Barriers to obtaining opioid prescriptions don’t stop at government rules. Insurance companies have gotten in on the fun by enacting their own requirements, called “prior authorization.” Without a form signed by my physician, as I was abruptly informed one day, my insurance company was only willing to cover seven days’ worth of my 30-day prescription. I had three options: Wait to fill the prescription until my physician submitted the requisite form to the insurer, pay a steep out-of-pocket cost, or accept one fourth of the originally prescribed quantity and seek an additional prescription to cover the rest of the month. (As hydrocodone products remain Schedule II controlled substances, they are barred from being refilled.)
For some insurance companies, a request for prior authorization can take up to 15 business days — over two weeks — to be approved. Once approved, it usually must be resubmitted once per calendar year. The process has shown to be so burdensome to obtaining medication in a timely fashion that according to a report from the Legal Action Center, 21 states and the District of Columbia have enacted laws as of 2020 prohibiting insurers from requiring prior authorization for opiate-based medications such as methadone that are used to treat substance use disorder. Opioids prescribed for pain control are not subject to those protections.

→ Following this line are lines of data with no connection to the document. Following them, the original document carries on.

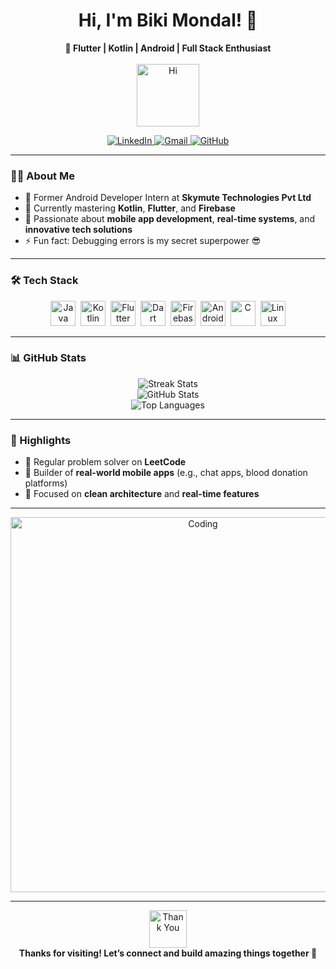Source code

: <h1 align="center">Hi, I'm Biki Mondal! 👋</h1>

<p align="center">
  <b>🚀 Flutter | Kotlin | Android | Full Stack Enthusiast</b><br><br>
  <img src="https://media.giphy.com/media/3o6ZtpxSZbQRRnwCKQ/giphy.gif" width="100" alt="Hi" />
</p>

<p align="center">
  <a href="https://www.linkedin.com/in/biki-mondal-40bb80229" target="_blank">
    <img src="https://img.shields.io/badge/LinkedIn-blue?style=for-the-badge&logo=linkedin&logoColor=white" alt="LinkedIn"/>
  </a>
  <a href="mailto:your.email@example.com">
    <img src="https://img.shields.io/badge/Gmail-red?style=for-the-badge&logo=gmail&logoColor=white" alt="Gmail"/>
  </a>
  <a href="https://github.com/BikiLearner" target="_blank">
    <img src="https://img.shields.io/badge/GitHub-black?style=for-the-badge&logo=github&logoColor=white" alt="GitHub"/>
  </a>
</p>

---

### 👨‍💻 About Me

- 💼 Former Android Developer Intern at **Skymute Technologies Pvt Ltd**  
- 🌱 Currently mastering **Kotlin**, **Flutter**, and **Firebase**  
- 🧠 Passionate about **mobile app development**, **real-time systems**, and **innovative tech solutions**  
- ⚡ Fun fact: Debugging errors is my secret superpower 😎  

---

### 🛠️ Tech Stack

<p align="center">
  <img src="https://cdn.jsdelivr.net/gh/devicons/devicon/icons/java/java-original.svg" title="Java" width="40" height="40"/>&nbsp;
  <img src="https://cdn.jsdelivr.net/gh/devicons/devicon/icons/kotlin/kotlin-original.svg" title="Kotlin" width="40" height="40"/>&nbsp;
  <img src="https://cdn.jsdelivr.net/gh/devicons/devicon/icons/flutter/flutter-original.svg" title="Flutter" width="40" height="40"/>&nbsp;
  <img src="https://cdn.jsdelivr.net/gh/devicons/devicon/icons/dart/dart-original.svg" title="Dart" width="40" height="40"/>&nbsp;
  <img src="https://cdn.jsdelivr.net/gh/devicons/devicon/icons/firebase/firebase-plain.svg" title="Firebase" width="40" height="40"/>&nbsp;
  <img src="https://cdn.jsdelivr.net/gh/devicons/devicon/icons/android/android-original.svg" title="Android" width="40" height="40"/>&nbsp;
  <img src="https://cdn.jsdelivr.net/gh/devicons/devicon/icons/c/c-original.svg" title="C" width="40" height="40"/>&nbsp;
  <img src="https://cdn.jsdelivr.net/gh/devicons/devicon/icons/linux/linux-original.svg" title="Linux" width="40" height="40"/>
</p>

---

### 📊 GitHub Stats

<p align="center">
  <img src="https://github-readme-streak-stats.herokuapp.com/?user=BikiLearner&theme=dark&hide_border=true" alt="Streak Stats" /><br>
  <img src="https://github-readme-stats.vercel.app/api?username=BikiLearner&show_icons=true&theme=dark&hide_border=true" alt="GitHub Stats" /><br>
  <img src="https://github-readme-stats.vercel.app/api/top-langs/?username=BikiLearner&layout=compact&theme=dark&hide_border=true" alt="Top Languages" />
</p>

---

### 🌟 Highlights

- 🧩 Regular problem solver on **LeetCode**  
- 📱 Builder of **real-world mobile apps** (e.g., chat apps, blood donation platforms)  
- 🎯 Focused on **clean architecture** and **real-time features**

---

<p align="center">
  <img src="https://media.giphy.com/media/QssGEmpkyEOhBCb7e1/giphy.gif" width="600" alt="Coding" />
</p>

---

<p align="center">
  <img src="https://media.giphy.com/media/LnQjpWaON8nhr21vNW/giphy.gif" width="60" alt="Thank You" /><br>
  <b>Thanks for visiting! Let’s connect and build amazing things together 🚀</b>
</p>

America has good reason to fear opioids. We can place blame on pharmaceutical companies who misled the public on the risk of addiction while peddling their products, doctors who overprescribed without proper care or consultation, and patients who diverted their prescriptions for illicit use. Patients should not be the one to pay for their mistakes. Prescribing guidelines issued by the CDC in 2016 have led to a sharp decline in the number of prescriptions written for opioid painkillers, denying an untold number of chronic pain patients the relief they desperately need. Meanwhile, overdose deaths only continue to rise.
Those who continue to advocate for the restriction of opioids imply that there are worse things than pain. Those who are in pain know better.